Life insurance is an umbrella term and hiding a lot of types inside it. People often ask various questions to understand the nature and working of life insurance. Some of them have been answered below:
Life insurance is a guaranteed payment to the survivors if their supporter dies. The following factors encourage someone to buy a life insurance policy:
You have a family who is dependent upon you
If you have younger kids who are unable to earn their living
You have stay-at-home parents or spouse who need financial support
Handicapped children dependent upon you throughout the life
You have to pay the mortgage loan, personal loan, or estate taxes
Whole life insurance is a kind of permanent life insurance that offers lifetime coverage along with the guaranteed death benefit to the beneficiaries of the policyholder.
Cash-value plan is the quality of whole life insurance that is not available in term insurance. The investment account keeps increasing because of the interest accumulation and policyholders can borrow against it.
It’s a common concern of a person who is inclined towards buying life insurance that, is life insurance worth it? If you have dependents who can’t survive without your financial support, then yes, life insurance is surely worth it.
It will help the heirs of the policyholder to maintain their living if he faces an accidental demise. Life insurance is the companion of your loving ones when you are not with them anymore.
According to Suze Orman, an American financier;
“Buy a term life policy with a coverage that is equal to at least 20 times your dependents’ annual expenses. With such a large face value, your family will be able to invest the money somewhere to earn the regular income.”
95 is the number that alerts you to stop buying or renewing your insurance policy. Before this age, you can renew your term life insurance to be in force.
However, once you reach 95, you should not renew it and rather you should terminate it until you have a ■■■■■■■ or burial insurance.
Best in overall life insurance policies is Prudential Financial. It was selected as the best insurance company due to the record of 140 years, providing a lot of life insurance policies, and due to exceptional feedback in the financial world.

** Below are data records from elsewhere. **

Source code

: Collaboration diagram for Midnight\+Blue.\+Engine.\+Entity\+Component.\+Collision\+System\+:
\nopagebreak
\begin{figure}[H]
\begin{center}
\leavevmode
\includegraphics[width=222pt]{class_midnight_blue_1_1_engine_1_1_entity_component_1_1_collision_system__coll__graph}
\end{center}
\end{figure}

Prudential has been working for 140 years and that much time is enough to make it reliable for the people of the business world.
How much life insurance do I really need? is the most asked questions by the people while buying an insurance policy.
Experts suggest that you should get a policy with coverage that is 10-15 times the annual expenses of your family or 8-12 times your annual income.
However, coverage of 6-8 times the annual income is also considered reasonable.